Gebisa Ejeta says the world will have to increase its production of food more in the next four decades than it has since the dawn of civilization.
Accomplishing that task will require concerted efforts by governments, agribusiness and farmers, says Ejeta, the winner of this year’s World Food Prize. The glue holding those parts together may be a revitalization of the land-grant university system.
With the world’s population expected to grow from current estimates of 6 billion people to more than 9 billion by 2050, the world’s agricultural leaders must figure out a way to double food production during the same timeframe.
“We can do this by revitalizing our agricultural sciences and recommitting to the time-tested, mission-oriented legacies of our land-grant university models and ideas,” said Gebisa, a native of Ethiopia who grew up in a one-room thatched hut with a mud floor but went on to earn a Ph.D. in plant breeding and genetics at Purdue University.
Gebisa, who is currently a distinguished professor of agronomy at Purdue, will receive the $250,000 World Food Prize during ceremonies at the Iowa State Capitol Thursday. The World Food Prize was founded by Norman E. Borlaug, the universally recognized father of the Green Revolution. Borlaug, a native of Cresco, Iowa, died Sept. 12.
Ejeta, whose own work on the development of higher-yielding and weed-resistant sorghum varieties is believed to have helped feed hundreds of thousands of people in Africa, paid tribute to Borlaug during the annual Norman Borlaug Lecture at Iowa State University Monday night.
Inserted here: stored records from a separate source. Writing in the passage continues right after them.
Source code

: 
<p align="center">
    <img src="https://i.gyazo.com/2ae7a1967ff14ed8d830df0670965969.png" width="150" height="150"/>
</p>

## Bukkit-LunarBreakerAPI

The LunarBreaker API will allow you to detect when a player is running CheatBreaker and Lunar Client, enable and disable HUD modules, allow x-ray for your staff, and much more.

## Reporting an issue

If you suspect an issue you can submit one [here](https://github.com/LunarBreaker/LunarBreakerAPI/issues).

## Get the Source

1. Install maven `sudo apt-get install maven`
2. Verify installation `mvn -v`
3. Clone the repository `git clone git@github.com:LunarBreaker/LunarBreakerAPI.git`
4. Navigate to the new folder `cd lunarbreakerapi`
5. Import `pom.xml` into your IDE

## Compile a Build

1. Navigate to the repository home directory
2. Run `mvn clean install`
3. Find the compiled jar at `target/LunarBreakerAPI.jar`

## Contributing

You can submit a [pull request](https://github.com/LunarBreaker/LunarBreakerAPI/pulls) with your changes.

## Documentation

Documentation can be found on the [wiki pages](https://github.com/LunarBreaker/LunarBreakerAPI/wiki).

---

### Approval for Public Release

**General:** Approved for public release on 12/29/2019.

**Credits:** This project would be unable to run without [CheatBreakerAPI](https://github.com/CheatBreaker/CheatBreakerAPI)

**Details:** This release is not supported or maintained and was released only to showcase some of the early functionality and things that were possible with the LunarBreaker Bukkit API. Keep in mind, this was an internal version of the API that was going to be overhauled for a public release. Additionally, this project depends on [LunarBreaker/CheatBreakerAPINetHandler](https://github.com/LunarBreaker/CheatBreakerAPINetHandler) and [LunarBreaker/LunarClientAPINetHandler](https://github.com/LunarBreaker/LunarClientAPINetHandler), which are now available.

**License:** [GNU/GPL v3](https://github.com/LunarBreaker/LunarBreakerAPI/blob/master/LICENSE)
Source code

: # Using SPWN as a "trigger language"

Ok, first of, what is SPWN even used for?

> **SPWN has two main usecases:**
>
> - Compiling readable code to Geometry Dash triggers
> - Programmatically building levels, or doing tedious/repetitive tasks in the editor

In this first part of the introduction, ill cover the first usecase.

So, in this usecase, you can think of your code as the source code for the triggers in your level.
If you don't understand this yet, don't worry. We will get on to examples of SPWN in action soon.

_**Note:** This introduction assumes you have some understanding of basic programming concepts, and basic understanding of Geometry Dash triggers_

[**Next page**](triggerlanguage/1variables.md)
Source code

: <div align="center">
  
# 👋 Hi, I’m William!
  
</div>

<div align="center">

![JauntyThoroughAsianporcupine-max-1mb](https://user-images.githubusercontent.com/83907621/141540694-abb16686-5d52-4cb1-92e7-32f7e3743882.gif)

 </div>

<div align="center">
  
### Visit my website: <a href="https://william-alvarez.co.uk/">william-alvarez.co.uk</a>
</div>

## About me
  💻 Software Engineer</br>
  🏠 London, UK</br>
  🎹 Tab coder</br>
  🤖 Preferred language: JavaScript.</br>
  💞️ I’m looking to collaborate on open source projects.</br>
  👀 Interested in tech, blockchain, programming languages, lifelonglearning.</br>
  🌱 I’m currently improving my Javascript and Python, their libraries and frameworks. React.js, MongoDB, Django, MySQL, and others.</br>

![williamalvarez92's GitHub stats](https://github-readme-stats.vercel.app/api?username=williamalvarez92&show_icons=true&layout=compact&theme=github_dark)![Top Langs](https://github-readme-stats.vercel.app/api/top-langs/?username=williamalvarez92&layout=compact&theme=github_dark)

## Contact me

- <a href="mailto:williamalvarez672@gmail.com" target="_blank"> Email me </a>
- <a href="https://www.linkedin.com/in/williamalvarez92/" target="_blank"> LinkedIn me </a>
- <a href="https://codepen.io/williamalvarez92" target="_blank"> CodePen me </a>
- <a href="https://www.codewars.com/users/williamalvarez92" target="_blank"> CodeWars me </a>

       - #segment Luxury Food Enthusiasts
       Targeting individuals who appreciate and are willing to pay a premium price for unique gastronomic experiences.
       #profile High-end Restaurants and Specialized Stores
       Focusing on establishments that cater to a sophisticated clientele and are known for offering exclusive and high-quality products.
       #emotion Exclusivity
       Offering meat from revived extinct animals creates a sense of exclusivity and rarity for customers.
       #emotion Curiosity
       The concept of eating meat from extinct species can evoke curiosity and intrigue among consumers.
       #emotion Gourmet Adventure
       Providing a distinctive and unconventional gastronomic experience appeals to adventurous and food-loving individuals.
“The land-grant model legislated in 19th century helped build this great nation and made 20th century American agriculture the envy of the world,” said Ejeta “It has succeeded internationally, bringing about the Asian Green Revolution championed by Norm Borlaug and furthered by many others.”
Even in the face of emerging 21st century issues like climate change and the uncertainty of global energy supplies, Ejeta said, “the land grant model can be counted upon once again to address the challenges of doubling food and feed production.”
Over the last century, the U.S. agriculture sector has become one of the most productive in the world, and citizens of this country as well as the rest of North America and Western Europe have become accustomed to a safe and relatively inexpensive supply of food.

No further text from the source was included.